[Problem requirements] Below this sentence is a listing; return exactly its lines from the one with "In version 27.12." to the one with "A bug in Fletchers", both kept, and nothing more.
# # #
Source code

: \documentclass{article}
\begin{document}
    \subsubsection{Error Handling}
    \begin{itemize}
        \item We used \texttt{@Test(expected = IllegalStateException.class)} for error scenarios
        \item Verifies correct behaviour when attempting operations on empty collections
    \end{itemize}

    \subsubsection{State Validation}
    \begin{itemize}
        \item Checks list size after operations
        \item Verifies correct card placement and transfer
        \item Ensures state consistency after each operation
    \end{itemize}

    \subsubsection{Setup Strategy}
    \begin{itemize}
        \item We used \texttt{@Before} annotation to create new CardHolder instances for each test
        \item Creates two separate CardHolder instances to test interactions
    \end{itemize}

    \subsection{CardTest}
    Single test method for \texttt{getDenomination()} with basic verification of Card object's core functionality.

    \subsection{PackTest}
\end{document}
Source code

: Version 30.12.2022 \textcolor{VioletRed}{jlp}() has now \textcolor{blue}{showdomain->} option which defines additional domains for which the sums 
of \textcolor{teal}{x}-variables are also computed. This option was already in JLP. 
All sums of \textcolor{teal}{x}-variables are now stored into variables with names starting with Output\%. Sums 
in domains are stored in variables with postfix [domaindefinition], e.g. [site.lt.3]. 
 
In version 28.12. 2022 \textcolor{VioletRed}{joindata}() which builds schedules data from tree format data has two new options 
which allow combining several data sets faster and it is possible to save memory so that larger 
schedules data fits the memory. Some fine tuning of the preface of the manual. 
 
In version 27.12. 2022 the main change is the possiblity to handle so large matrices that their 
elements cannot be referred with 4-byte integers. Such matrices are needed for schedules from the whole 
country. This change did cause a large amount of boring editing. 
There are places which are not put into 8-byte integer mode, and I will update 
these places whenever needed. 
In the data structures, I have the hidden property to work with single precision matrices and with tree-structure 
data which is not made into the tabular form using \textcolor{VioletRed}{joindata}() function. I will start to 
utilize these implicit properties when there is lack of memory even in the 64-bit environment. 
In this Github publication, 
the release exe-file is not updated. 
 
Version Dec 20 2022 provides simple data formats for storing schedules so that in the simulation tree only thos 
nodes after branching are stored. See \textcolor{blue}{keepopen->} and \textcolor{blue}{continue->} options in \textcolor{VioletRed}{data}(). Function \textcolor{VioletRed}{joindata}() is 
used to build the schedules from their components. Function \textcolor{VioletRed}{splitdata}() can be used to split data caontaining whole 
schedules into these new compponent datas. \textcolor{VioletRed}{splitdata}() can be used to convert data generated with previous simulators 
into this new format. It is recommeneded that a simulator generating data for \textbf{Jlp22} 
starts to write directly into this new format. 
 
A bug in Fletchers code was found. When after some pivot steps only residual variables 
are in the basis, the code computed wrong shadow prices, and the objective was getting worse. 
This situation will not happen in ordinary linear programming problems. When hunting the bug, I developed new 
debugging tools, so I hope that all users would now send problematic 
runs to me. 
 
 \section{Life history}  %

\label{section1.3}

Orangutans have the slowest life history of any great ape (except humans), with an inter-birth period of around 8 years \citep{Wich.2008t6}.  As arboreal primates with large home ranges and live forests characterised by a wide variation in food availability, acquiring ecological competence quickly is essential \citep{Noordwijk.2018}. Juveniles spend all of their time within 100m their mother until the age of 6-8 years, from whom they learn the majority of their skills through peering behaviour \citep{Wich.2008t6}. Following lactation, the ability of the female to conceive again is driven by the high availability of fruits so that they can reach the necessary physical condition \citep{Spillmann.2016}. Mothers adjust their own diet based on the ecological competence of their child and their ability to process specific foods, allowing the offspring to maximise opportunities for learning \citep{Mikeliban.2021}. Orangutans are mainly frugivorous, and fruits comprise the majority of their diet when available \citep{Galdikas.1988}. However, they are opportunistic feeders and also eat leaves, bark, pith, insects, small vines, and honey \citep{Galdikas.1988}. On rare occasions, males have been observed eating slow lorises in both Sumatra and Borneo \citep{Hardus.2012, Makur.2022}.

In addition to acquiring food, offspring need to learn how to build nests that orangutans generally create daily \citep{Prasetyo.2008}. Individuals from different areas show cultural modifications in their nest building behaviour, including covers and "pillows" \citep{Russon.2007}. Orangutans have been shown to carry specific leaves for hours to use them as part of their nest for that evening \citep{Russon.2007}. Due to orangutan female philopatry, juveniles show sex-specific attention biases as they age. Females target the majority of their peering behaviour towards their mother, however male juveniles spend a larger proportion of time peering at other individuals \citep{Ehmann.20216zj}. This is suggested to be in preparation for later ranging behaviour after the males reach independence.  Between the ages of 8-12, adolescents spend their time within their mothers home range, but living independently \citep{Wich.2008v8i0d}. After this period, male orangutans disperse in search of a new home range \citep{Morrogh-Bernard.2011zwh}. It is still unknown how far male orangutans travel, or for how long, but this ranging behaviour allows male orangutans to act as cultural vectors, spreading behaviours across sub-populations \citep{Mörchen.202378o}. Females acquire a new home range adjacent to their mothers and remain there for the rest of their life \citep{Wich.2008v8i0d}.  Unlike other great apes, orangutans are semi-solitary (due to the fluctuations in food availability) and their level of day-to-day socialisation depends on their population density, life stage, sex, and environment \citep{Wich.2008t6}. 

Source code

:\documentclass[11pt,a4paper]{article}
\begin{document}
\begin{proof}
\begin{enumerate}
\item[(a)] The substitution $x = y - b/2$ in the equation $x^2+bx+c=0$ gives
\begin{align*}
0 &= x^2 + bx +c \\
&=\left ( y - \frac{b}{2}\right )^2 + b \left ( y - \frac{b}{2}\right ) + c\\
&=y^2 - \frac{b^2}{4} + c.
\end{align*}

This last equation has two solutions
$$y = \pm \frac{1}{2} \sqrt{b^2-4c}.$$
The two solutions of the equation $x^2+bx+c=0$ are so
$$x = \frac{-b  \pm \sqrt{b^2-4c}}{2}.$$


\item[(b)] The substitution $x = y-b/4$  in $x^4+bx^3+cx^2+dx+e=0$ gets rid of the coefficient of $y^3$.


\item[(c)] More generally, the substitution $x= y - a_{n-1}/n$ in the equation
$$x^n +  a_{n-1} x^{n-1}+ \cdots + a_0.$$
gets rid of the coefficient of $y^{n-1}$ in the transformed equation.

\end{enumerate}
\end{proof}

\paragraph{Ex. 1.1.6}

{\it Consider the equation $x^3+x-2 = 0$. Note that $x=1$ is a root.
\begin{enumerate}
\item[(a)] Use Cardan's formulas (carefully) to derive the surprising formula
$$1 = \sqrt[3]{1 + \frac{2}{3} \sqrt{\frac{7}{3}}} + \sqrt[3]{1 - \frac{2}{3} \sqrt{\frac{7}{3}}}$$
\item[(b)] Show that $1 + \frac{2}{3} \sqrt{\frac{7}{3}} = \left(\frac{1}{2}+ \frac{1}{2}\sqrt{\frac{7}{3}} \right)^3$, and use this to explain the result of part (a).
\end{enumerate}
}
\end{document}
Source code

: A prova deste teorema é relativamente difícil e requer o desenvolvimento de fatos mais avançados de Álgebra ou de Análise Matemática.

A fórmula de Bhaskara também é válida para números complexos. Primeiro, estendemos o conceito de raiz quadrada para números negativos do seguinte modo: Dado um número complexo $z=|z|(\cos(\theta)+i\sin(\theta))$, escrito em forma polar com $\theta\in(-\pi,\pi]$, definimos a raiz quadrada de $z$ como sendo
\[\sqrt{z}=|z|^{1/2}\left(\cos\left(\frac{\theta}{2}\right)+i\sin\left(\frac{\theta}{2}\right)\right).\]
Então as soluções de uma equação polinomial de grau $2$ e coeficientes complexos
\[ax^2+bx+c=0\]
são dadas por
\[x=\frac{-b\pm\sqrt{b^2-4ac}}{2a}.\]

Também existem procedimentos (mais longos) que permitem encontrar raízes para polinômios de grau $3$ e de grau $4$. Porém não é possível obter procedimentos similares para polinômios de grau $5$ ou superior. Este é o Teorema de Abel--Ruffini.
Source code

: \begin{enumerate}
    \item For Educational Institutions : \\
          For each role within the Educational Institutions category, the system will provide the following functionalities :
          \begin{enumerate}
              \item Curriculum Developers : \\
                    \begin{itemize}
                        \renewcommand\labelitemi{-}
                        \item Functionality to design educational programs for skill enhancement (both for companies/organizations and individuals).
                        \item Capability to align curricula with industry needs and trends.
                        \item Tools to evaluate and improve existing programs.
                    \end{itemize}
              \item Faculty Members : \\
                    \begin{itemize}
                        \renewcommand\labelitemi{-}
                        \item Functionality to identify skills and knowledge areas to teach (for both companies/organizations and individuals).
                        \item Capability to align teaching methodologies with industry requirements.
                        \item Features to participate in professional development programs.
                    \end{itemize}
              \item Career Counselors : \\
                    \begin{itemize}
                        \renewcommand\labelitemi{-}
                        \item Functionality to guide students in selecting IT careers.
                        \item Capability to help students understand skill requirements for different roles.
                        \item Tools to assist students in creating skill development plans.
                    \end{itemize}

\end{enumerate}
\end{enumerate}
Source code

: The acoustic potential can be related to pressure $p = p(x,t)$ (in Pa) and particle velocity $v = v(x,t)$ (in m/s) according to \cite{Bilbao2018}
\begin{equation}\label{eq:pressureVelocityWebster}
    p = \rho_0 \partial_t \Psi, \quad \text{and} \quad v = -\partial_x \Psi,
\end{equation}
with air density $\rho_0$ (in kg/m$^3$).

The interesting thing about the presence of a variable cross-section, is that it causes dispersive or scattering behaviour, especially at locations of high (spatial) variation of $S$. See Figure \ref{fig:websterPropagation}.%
# # #
[Reply]
In version 27.12. 2022 the main change is the possiblity to handle so large matrices that their 
elements cannot be referred with 4-byte integers. Such matrices are needed for schedules from the whole 
country. This change did cause a large amount of boring editing. 
There are places which are not put into 8-byte integer mode, and I will update 
these places whenever needed. 
In the data structures, I have the hidden property to work with single precision matrices and with tree-structure 
data which is not made into the tabular form using \textcolor{VioletRed}{joindata}() function. I will start to 
utilize these implicit properties when there is lack of memory even in the 64-bit environment. 
In this Github publication, 
the release exe-file is not updated. 
 
Version Dec 20 2022 provides simple data formats for storing schedules so that in the simulation tree only thos 
nodes after branching are stored. See \textcolor{blue}{keepopen->} and \textcolor{blue}{continue->} options in \textcolor{VioletRed}{data}(). Function \textcolor{VioletRed}{joindata}() is 
used to build the schedules from their components. Function \textcolor{VioletRed}{splitdata}() can be used to split data caontaining whole 
schedules into these new compponent datas. \textcolor{VioletRed}{splitdata}() can be used to convert data generated with previous simulators 
into this new format. It is recommeneded that a simulator generating data for \textbf{Jlp22} 
starts to write directly into this new format. 
 
A bug in Fletchers code was found. When after some pivot steps only residual variables 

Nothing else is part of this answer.